___ Given records
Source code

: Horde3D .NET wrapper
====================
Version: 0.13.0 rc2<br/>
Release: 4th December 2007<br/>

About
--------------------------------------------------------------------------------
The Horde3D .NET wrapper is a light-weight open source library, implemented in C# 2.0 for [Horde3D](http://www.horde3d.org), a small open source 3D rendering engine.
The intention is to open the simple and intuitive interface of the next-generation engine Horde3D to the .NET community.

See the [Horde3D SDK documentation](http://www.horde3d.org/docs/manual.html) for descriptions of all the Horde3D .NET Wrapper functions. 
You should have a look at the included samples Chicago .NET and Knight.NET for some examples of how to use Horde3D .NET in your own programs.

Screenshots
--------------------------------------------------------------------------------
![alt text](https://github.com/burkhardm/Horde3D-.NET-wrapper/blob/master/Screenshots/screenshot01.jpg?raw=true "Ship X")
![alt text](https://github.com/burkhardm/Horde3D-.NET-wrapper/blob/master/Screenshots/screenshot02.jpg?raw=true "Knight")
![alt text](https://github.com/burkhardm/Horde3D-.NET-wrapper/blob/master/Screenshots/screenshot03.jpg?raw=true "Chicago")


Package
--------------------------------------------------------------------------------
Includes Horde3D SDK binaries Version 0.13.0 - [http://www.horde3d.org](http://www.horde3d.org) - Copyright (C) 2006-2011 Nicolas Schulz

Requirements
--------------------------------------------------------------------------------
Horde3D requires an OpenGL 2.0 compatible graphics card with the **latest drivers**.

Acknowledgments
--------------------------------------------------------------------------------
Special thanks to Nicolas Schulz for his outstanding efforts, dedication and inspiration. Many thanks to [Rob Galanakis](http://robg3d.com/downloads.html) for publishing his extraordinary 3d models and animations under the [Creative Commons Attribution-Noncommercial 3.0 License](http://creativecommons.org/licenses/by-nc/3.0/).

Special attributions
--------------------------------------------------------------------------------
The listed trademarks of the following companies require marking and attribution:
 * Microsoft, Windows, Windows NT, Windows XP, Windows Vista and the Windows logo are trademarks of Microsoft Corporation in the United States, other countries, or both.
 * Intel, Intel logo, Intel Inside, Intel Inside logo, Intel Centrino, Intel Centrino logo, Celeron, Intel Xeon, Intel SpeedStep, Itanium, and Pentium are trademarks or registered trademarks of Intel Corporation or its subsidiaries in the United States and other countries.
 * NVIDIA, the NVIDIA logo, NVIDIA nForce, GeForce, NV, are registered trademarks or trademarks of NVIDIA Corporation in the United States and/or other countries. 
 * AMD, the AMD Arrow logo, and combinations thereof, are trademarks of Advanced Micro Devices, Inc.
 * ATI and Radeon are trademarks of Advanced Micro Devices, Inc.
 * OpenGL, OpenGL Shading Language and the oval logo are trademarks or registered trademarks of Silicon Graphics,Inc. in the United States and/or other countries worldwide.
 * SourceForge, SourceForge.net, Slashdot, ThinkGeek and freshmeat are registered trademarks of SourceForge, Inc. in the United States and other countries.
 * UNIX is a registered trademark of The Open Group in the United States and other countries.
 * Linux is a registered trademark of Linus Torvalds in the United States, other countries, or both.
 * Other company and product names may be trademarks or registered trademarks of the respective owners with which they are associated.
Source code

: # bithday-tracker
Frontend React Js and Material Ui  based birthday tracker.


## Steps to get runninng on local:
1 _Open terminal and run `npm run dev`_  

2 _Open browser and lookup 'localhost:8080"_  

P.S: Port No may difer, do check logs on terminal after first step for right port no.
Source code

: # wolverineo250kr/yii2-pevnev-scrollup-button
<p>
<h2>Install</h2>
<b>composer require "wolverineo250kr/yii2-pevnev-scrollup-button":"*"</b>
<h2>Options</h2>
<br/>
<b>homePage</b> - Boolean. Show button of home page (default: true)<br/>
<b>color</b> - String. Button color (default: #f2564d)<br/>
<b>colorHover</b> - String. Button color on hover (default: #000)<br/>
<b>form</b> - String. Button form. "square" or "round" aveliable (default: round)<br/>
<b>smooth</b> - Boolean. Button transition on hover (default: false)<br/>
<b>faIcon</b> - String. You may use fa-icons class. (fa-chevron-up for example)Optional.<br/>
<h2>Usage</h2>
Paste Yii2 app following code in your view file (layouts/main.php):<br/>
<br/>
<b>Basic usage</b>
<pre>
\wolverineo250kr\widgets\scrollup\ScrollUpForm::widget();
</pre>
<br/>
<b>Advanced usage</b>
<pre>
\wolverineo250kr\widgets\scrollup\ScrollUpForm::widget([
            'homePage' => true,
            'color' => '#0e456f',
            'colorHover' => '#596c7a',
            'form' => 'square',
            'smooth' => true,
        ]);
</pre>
______
**The problem:** Report the number of lines in the records that hold "Chicago" and write no other words.

**Reply:** 2